What needs to be done
Retype all of the data. Every line must match exactly.

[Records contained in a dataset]

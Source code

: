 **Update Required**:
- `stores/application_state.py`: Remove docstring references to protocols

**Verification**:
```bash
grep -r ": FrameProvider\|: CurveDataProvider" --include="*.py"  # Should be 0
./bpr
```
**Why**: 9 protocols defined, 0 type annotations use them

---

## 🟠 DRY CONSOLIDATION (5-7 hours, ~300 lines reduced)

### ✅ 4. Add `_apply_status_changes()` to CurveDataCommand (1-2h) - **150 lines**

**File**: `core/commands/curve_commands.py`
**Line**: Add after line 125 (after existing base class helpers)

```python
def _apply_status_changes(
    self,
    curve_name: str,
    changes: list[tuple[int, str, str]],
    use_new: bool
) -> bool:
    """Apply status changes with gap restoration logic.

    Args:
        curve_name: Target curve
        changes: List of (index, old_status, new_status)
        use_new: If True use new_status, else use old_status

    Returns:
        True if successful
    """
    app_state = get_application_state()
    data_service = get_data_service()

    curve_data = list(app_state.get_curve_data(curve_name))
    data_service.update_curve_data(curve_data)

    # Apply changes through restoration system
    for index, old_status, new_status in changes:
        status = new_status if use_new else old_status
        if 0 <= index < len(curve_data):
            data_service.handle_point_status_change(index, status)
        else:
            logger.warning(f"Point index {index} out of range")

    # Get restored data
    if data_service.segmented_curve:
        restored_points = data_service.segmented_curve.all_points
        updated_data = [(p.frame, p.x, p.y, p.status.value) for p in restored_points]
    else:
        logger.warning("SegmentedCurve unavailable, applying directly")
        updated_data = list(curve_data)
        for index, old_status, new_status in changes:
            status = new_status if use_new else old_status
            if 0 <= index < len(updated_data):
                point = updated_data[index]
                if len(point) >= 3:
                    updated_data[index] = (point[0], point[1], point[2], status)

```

Response
Source code

: **Update Required**:
- `stores/application_state.py`: Remove docstring references to protocols

**Verification**:
```bash
grep -r ": FrameProvider\|: CurveDataProvider" --include="*.py"  # Should be 0
./bpr
```
**Why**: 9 protocols defined, 0 type annotations use them

---

## 🟠 DRY CONSOLIDATION (5-7 hours, ~300 lines reduced)

### ✅ 4. Add `_apply_status_changes()` to CurveDataCommand (1-2h) - **150 lines**

**File**: `core/commands/curve_commands.py`
**Line**: Add after line 125 (after existing base class helpers)

```python
def _apply_status_changes(
    self,
    curve_name: str,
    changes: list[tuple[int, str, str]],
    use_new: bool
) -> bool:
    """Apply status changes with gap restoration logic.

    Args:
        curve_name: Target curve
        changes: List of (index, old_status, new_status)
        use_new: If True use new_status, else use old_status

    Returns:
        True if successful
    """
    app_state = get_application_state()
    data_service = get_data_service()

    curve_data = list(app_state.get_curve_data(curve_name))
    data_service.update_curve_data(curve_data)

    # Apply changes through restoration system
    for index, old_status, new_status in changes:
        status = new_status if use_new else old_status
        if 0 <= index < len(curve_data):
            data_service.handle_point_status_change(index, status)
        else:
            logger.warning(f"Point index {index} out of range")

    # Get restored data
    if data_service.segmented_curve:
        restored_points = data_service.segmented_curve.all_points
        updated_data = [(p.frame, p.x, p.y, p.status.value) for p in restored_points]
    else:
        logger.warning("SegmentedCurve unavailable, applying directly")
        updated_data = list(curve_data)
        for index, old_status, new_status in changes:
            status = new_status if use_new else old_status
            if 0 <= index < len(updated_data):
                point = updated_data[index]
                if len(point) >= 3:
                    updated_data[index] = (point[0], point[1], point[2], status)

```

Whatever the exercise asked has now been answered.